I'd think any attempt to put ematches in series would make them unreliable unless they're really consistently designed! Once one burns open, the circuit is broken and the rest get no current. If one is substantially faster than others the slow ones may fail to ignite. Homemade ematches are going to be less consistent and more likely to fail like this.
There is also a capacity issue. A photoflash produces high currents, but only quite briefly unless the capacitance is quite large (several in parallel will increase the capacitance). A pulse of tens of amps or more lasting only milliseconds may still be unable to heat the matches to the required ignition temp.

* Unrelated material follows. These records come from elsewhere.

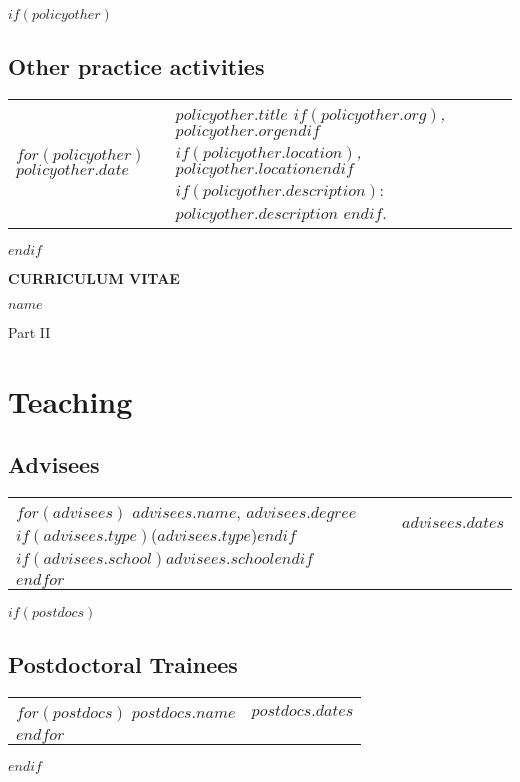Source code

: \documentclass[12pt, martgin, line]{article}
\begin{document}
$if(policyother)$
\subsection*{Other practice activities}
\setlength{\extrarowheight}{.75em}
\begin{longtable}[l]{lp{5in}}   
$for(policyother)$
$policyother.date$&
\parbox[t]{5in}{
   \textit{$policyother.title$%
   $if(policyother.org)$, $policyother.org$$endif$%
   $if(policyother.location)$, $policyother.location$$endif$}%
   $if(policyother.description)$: %
   $policyother.description$%
   $endif$.%
 }\\
$endfor$
\end{longtable}
\setlength{\extrarowheight}{0em}
$endif$

  

\clearpage
  \begin{center}
    \textbf{CURRICULUM VITAE}

    \textbf{$name$}

    Part II
  \end{center}

\section*{Teaching}
\subsection*{Advisees}

\setlength{\extrarowheight}{.25em}
\begin{tabular}{ll}   
$for(advisees)$
$advisees.name$, $advisees.degree$
$if(advisees.type)$($advisees.type$)$endif$&
$advisees.dates$\\
$if(advisees.school)$$advisees.school$$endif$\\
$endfor$
\end{tabular}
\setlength{\extrarowheight}{0em}

$if(postdocs)$
\subsection*{Postdoctoral Trainees}
\setlength{\extrarowheight}{.25em}
\begin{tabular}{ll}   
$for(postdocs)$
$postdocs.name$&
$postdocs.dates$\\
$endfor$
\end{tabular}
\setlength{\extrarowheight}{0em}
$endif$
\end{document}
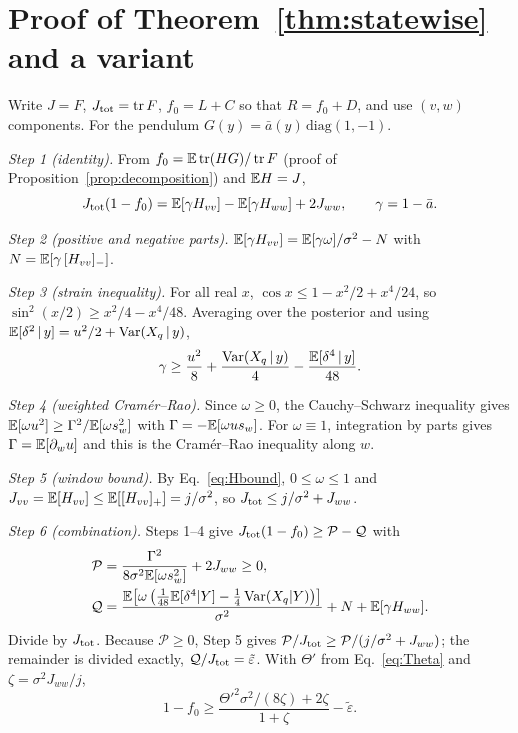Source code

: \section{Proof of Theorem~\ref{thm:statewise} and a variant}
\label{app:bound}

Write $J = F$, $J_{\rm tot} = \tr F$, $f_0 = L + C$ so that $R = f_0 + D$, and use $(v,w)$ components. For the pendulum $G(y) = \bar a(y)\,\mathrm{diag}(1,-1)$.

\emph{Step 1 (identity).} From $f_0 = \E\tr(HG)/\tr F$ (proof of Proposition~\ref{prop:decomposition}) and $\E H = J$,
\begin{equation}
J_{\rm tot}(1 - f_0) = \E[\gamma H_{vv}] - \E[\gamma H_{ww}] + 2J_{ww}, \qquad \gamma = 1 - \bar a .
\label{eq:step1}
\end{equation}

\emph{Step 2 (positive and negative parts).} $\E[\gamma H_{vv}] = \E[\gamma\omega]/\sigma^2 - N$ with $N = \E[\gamma\,[H_{vv}]_-]$.

\emph{Step 3 (strain inequality).} For all real $x$, $\cos x \leq 1 - x^2/2 + x^4/24$, so $\sin^2(x/2) \geq x^2/4 - x^4/48$. Averaging over the posterior and using $\E[\delta^2\,|\,y] = u^2/2 + \Var(X_q\,|\,y)$,
\begin{equation}
\gamma \geq \frac{u^2}{8} + \frac{\Var(X_q\,|\,y)}{4} - \frac{\E[\delta^4\,|\,y]}{48} .
\end{equation}

\emph{Step 4 (weighted Cram\'er--Rao).} Since $\omega \geq 0$, the Cauchy--Schwarz inequality gives $\E[\omega u^2] \geq \Gamma^2/\E[\omega s_w^2]$ with $\Gamma = -\E[\omega u s_w]$. For $\omega \equiv 1$, integration by parts gives $\Gamma = \E[\partial_w u]$ and this is the Cram\'er--Rao inequality along $w$.

\emph{Step 5 (window bound).} By Eq.~\eqref{eq:Hbound}, $0 \leq \omega \leq 1$ and $J_{vv} = \E[H_{vv}] \leq \E[[H_{vv}]_+] = j/\sigma^2$, so $J_{\rm tot} \leq j/\sigma^2 + J_{ww}$.

\emph{Step 6 (combination).} Steps 1--4 give $J_{\rm tot}(1 - f_0) \geq \mathcal P - \mathcal Q$ with
\begin{align*}
\mathcal P &= \frac{\Gamma^2}{8\sigma^2\E[\omega s_w^2]} + 2J_{ww} \geq 0, \\
\mathcal Q &= \frac{\E\!\left[\omega\left(\tfrac{1}{48}\E[\delta^4|Y] - \tfrac14\Var(X_q|Y)\right)\right]}{\sigma^2} + N + \E[\gamma H_{ww}] .
\end{align*}
Divide by $J_{\rm tot}$. Because $\mathcal P \geq 0$, Step 5 gives $\mathcal P/J_{\rm tot} \geq \mathcal P/(j/\sigma^2 + J_{ww})$; the remainder is divided exactly, $\mathcal Q/J_{\rm tot} = \tilde\varepsilon$. With $\Theta'$ from Eq.~\eqref{eq:Theta} and $\zeta = \sigma^2 J_{ww}/j$,
\begin{equation}
1 - f_0 \geq \frac{\Theta'^2\sigma^2/(8\zeta) + 2\zeta}{1 + \zeta} - \tilde\varepsilon .
\end{equation}

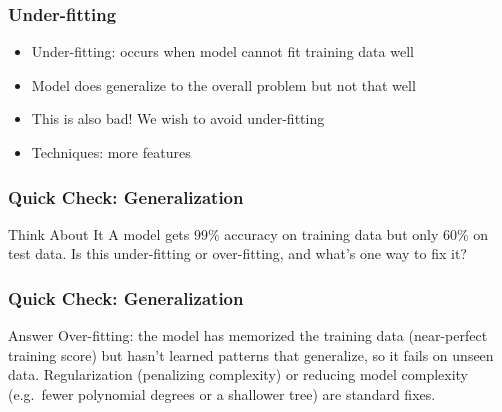 

	



\begin{frame}[fragile]\frametitle{Under-fitting}
\begin{itemize}
\item Under-fitting: occurs when model cannot fit training data well
\item Model does generalize to the overall problem but not that well
\item This is also bad! We wish to avoid under-fitting
\item Techniques: more features
\end{itemize}
\end{frame}

\begin{frame}[fragile]\frametitle{Quick Check: Generalization}
\begin{block}{Think About It}
A model gets 99\% accuracy on training data but only 60\% on test data. Is this under-fitting or over-fitting, and what's one way to fix it?
\end{block}
\end{frame}

\begin{frame}[fragile]\frametitle{Quick Check: Generalization}
\begin{block}{Answer}
Over-fitting: the model has memorized the training data (near-perfect training score) but hasn't learned patterns that generalize, so it fails on unseen data. Regularization (penalizing complexity) or reducing model complexity (e.g.\ fewer polynomial degrees or a shallower tree) are standard fixes.
\end{block}
\end{frame}

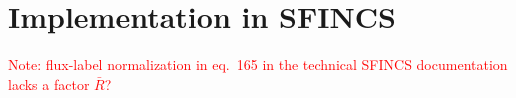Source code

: \documentclass[12pt, a4paper]{article}
\newcommand{\p}{\ensuremath{\partial}}
\renewcommand{\d}{\ensuremath{\mathrm{d}}}
\newcommand{\todo}[1]{\textcolor{red}{#1}}
\newcommand{\lang}{\left\langle}
\newcommand{\rang}{\right\rangle}
\begin{document}



\section{Implementation in SFINCS}
\todo{Note: flux-label normalization in eq.\ 165 in the technical SFINCS documentation lacks a factor $\bar{R}$?}
\end{document}
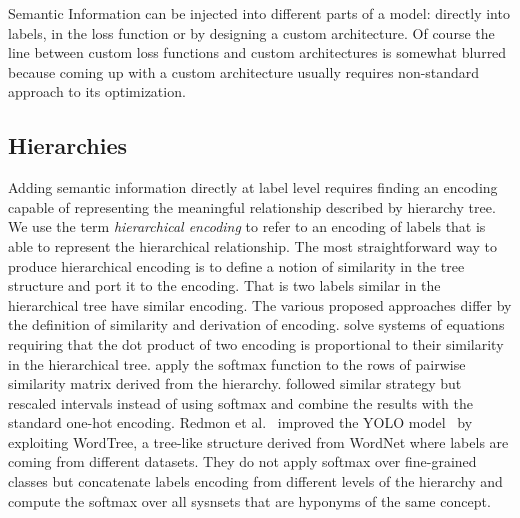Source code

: Semantic Information can be injected into different parts of a model: directly into
labels, in the loss function or by designing a custom architecture. Of course
the line between custom loss functions and custom architectures is somewhat
blurred because coming up with a custom architecture usually requires
non-standard approach to its optimization.

\subsection{Hierarchies}
\label{subsec:hierarchies}

Adding semantic information directly at label level requires finding an
encoding capable of representing the meaningful relationship described by
hierarchy tree. We use the term \emph{hierarchical encoding} to refer to an
encoding of labels that is able to represent the hierarchical relationship. The
most straightforward way to produce hierarchical encoding is to define a
notion of similarity in the tree structure and port it to the encoding. That is
two labels similar in the hierarchical tree have similar encoding. The various
proposed approaches differ by the definition of similarity and derivation
of encoding. \cite{HierarchyBasedBarz2018} solve systems of equations
requiring that the dot product of two encoding is proportional to their
similarity in the hierarchical tree. \cite{MakingBetterMBertin2019} apply the
softmax function to the rows of pairwise similarity matrix derived from the
hierarchy. \cite{BeyondOneHotPerott2023} followed similar strategy but rescaled
intervals instead of using softmax and combine the results with the standard
one-hot encoding. Redmon et al.~\cite{Yolo9000BetteRedmon2016} improved the
YOLO model~\cite{YouOnlyLookORedmon2015} by exploiting WordTree, a tree-like
structure derived from WordNet where labels are coming from different datasets.
They do not apply softmax over fine-grained classes but concatenate labels
encoding from different levels of the hierarchy and compute the softmax over
all sysnsets that are hyponyms of the same concept.

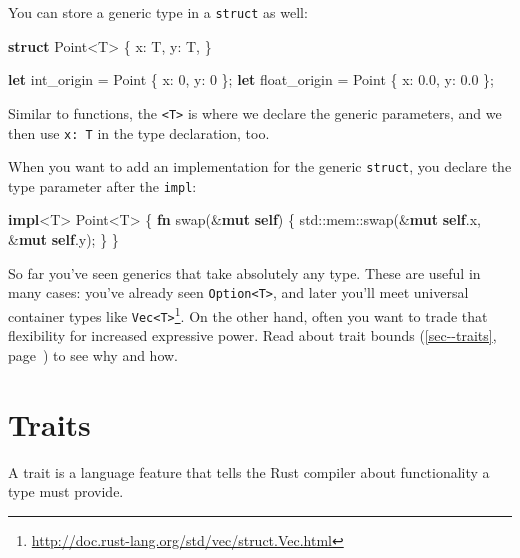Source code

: \documentclass[a4paper,]{book}
\renewcommand*{\hypertarget}[3][\ar]{%
  \def\ar{#2}%
  \label{#1}%
  #3}
\renewcommand*{\hyperlink}[2]{%
 #2 (\autoref{#1}, page~\pageref{#1})}
\newenvironment{Shaded}{\begin{snugshade}}{\end{snugshade}}
\newcommand{\KeywordTok}[1]{\textcolor[rgb]{0.13,0.29,0.53}{\textbf{{#1}}}}
\newcommand{\DecValTok}[1]{\textcolor[rgb]{0.00,0.00,0.81}{{#1}}}
\newcommand{\NormalTok}[1]{{#1}}
\renewcommand{\href}[2]{#2\footnote{\url{#1}}}
\begin{document}
You can store a generic type in a \texttt{struct} as well:

\begin{Shaded}
\begin{Highlighting}[]
\KeywordTok{struct} \NormalTok{Point<T> \{}
    \NormalTok{x: T,}
    \NormalTok{y: T,}
\NormalTok{\}}

\KeywordTok{let} \NormalTok{int_origin = Point \{ x: }\DecValTok{0}\NormalTok{, y: }\DecValTok{0} \NormalTok{\};}
\KeywordTok{let} \NormalTok{float_origin = Point \{ x: }\DecValTok{0.0}\NormalTok{, y: }\DecValTok{0.0} \NormalTok{\};}
\end{Highlighting}
\end{Shaded}

Similar to functions, the \texttt{\textless{}T\textgreater{}} is where
we declare the generic parameters, and we then use \texttt{x:\ T} in the
type declaration, too.

When you want to add an implementation for the generic \texttt{struct},
you declare the type parameter after the \texttt{impl}:

\begin{Shaded}
\begin{Highlighting}[]
\KeywordTok{impl}\NormalTok{<T> Point<T> \{}
    \KeywordTok{fn} \NormalTok{swap(&}\KeywordTok{mut} \KeywordTok{self}\NormalTok{) \{}
        \NormalTok{std::mem::swap(&}\KeywordTok{mut} \KeywordTok{self}\NormalTok{.x, &}\KeywordTok{mut} \KeywordTok{self}\NormalTok{.y);}
    \NormalTok{\}}
\NormalTok{\}}
\end{Highlighting}
\end{Shaded}

So far you've seen generics that take absolutely any type. These are
useful in many cases: you've already seen
\texttt{Option\textless{}T\textgreater{}}, and later you'll meet
universal container types like
\href{http://doc.rust-lang.org/std/vec/struct.Vec.html}{\texttt{Vec\textless{}T\textgreater{}}}.
On the other hand, often you want to trade that flexibility for
increased expressive power. Read about
\protect\hyperlink{sec--traits}{trait bounds} to see why and how.

\hypertarget{sec--traits}{\section{Traits}\label{sec--traits}}

A trait is a language feature that tells the Rust compiler about
functionality a type must provide.
\end{document}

IMHO, it is also unsafe as well as unnecessary to use HV here. 250V is absurd. Ignition boards are often just an array of nails and a screwdriver with + voltage on it. Putting a photoflash cap there is just asking to get a major shock.
If they are all in parallel then one opening up will not affect the others.
A high series resistance from long, thin wire may necessitate a higher source voltage. 12V or 24V sounds plenty high though!
If your interconnecting wire is too thin for the thick nichrome you have, it may fail to work because the current might heat the interconnect wire up to a burning point before the nichrome will heat up. In this case voltage and current is irrelevant- any current high enough to power the nichrome will damage the wire first and higher voltages will only damage the wire even faster.